Tahoma View Farm: A passion for fruit takes root on Maury Island

When Carolina Nurik and her family moved to Maury Island from Central Florida 10 years ago, the only plants growing around their new home were grass, two red maples and a hedge. As she researched a landscaping plan, one person advised she grow only evergreens on her five acres, and a garden designer wasn’t any more inspirational.

When Carolina Nurik and her family moved to Maury Island from Central Florida 10 years ago, the only plants growing around their new home were grass, two red maples and a hedge. As she researched a landscaping plan, one person advised she grow only evergreens on her five acres, and a garden designer wasn’t any more inspirational.

Nurik wanted something different.

“If I’m going to put a tree in, it’s going to be useful,” she said. As a child in Florida, Nurik was surrounded by citrus trees and remembers fondly the joy of biting into a juicy orange straight from the branch. After initially buying a few fruit trees from Costco, she realized she wanted something more than the ubiquitous Fuji.

“I wanted something different than the regular varieties — something more than what everyone else was doing,” she said. “I’m interested in unique heirloom varieties you can’t get in the store.”

Nurik joined the Western Cascade Fruit Society and starting learning about fruit stocks, soil, tree siting and water needs. She met “a lot of interesting older folks,” she said, who taught her the ins and outs of fruit tree-growing.

Thirty trees later, Nurik realized she had a farm on her hands. On the constant urging of friends who recognized the quality of her harvest, she started selling at the Vashon Farmers Market three years ago. Now she looks forward to Wednesdays when she can connect with Island people.

Located south of Point Robinson, Nurik’s expanse of land — aptly named Tahoma View Farm — is presided over by Mount Rainier. On this sunny southeastern slope, the collective scent of happy plants co-mingles with the fresh salt of the Sound to permeate the air with an ambrosia-like sweetness.

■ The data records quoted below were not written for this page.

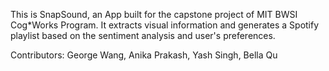 This is SnapSound, an App built for the capstone project of MIT BWSI Cog*Works Program. It extracts visual information and generates a Spotify playlist based on the sentiment analysis and user's preferences.

Contributors: George Wang, Anika Prakash, Yash Singh, Bella Qu
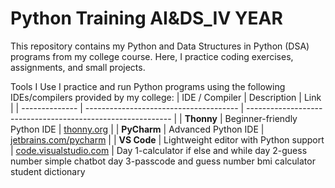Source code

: # Python Training AI&DS_IV YEAR
This repository contains my Python and Data Structures in Python (DSA) programs from my college course. Here, I practice coding exercises, assignments, and small projects.

Tools I Use
I practice and run Python programs using the following IDEs/compilers provided by my college:
| IDE / Compiler | Description                            | Link                                                        |
| -------------- | -------------------------------------- | ----------------------------------------------------------- |
| **Thonny**     | Beginner-friendly Python IDE           | [thonny.org](https://thonny.org/)                           |
| **PyCharm**    | Advanced Python IDE                    | [jetbrains.com/pycharm](https://www.jetbrains.com/pycharm/) |
| **VS Code**    | Lightweight editor with Python support | [code.visualstudio.com](https://code.visualstudio.com/)     |
Day 1-calculator if else and while 
day 2-guess number
      simple chatbot
day 3-passcode and guess number
      bmi calculator
      student dictionary
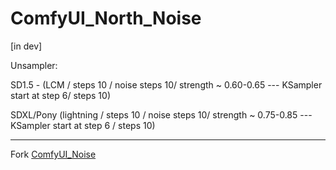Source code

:# ComfyUI_North_Noise 
[in dev]

Unsampler:

SD1.5 - (LCM / steps 10 / noise steps 10/ strength ~ 0.60-0.65 --- KSampler start at step 6/ steps 10)

SDXL/Pony (lightning / steps 10 / noise steps 10/ strength ~ 0.75-0.85 --- KSampler start at step 6 / steps 10)
___
Fork [ComfyUI_Noise](https://github.com/BlenderNeko/ComfyUI_Noise)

“This is a gardener’s heaven,” she said. “This is one of seven areas in the world where you can grow the widest variety of species. And people here are passionate about gardening.”

And none is more passionate than Nurik, who is constantly trying out new varieties. She is an avid member of NAFEX (the North American Fruit Explorers) and has most recently been experimenting with pomegranates and medlars (a fruit native to the Mediterranean). The installation of a new greenhouse is taking her back to her Floridian roots into tropical territory. She’s already fostering starts of Cuban oregano, Spanish thyme, guava, sweetsop (sugar-apple) and a Puerto Rican vegetable she has no name for. Nurik helped found the Vashon Fruit Club three years ago and presents workshops to help others enter the complex world of growing fruit.

“Many fruit tree owners don’t understand that you have to be with a tree even in the middle of winter — you’ve got to watch them. I live with my trees,” she said. “With potatoes or squash, you plant the seed, it does its thing and then it dies. With a tree it just keeps going on and on and on.”

On Nurik’s farm, chaos rules: Quince, hazelnut, serviceberry and other “useful” trees and shrubs are surrounded by herbs and vegetables in a colorful, healthy jumble.

She doesn’t plant in rows, she noted with a laugh, and the plants evidently don’t mind. The purple flowers of Russian sage drip with bumblebees amid sunflowers, zozolli (a round zucchini from Argentina), and oca — a potato-like Andean tuber that she’ll harvest in January for sale at the winter market.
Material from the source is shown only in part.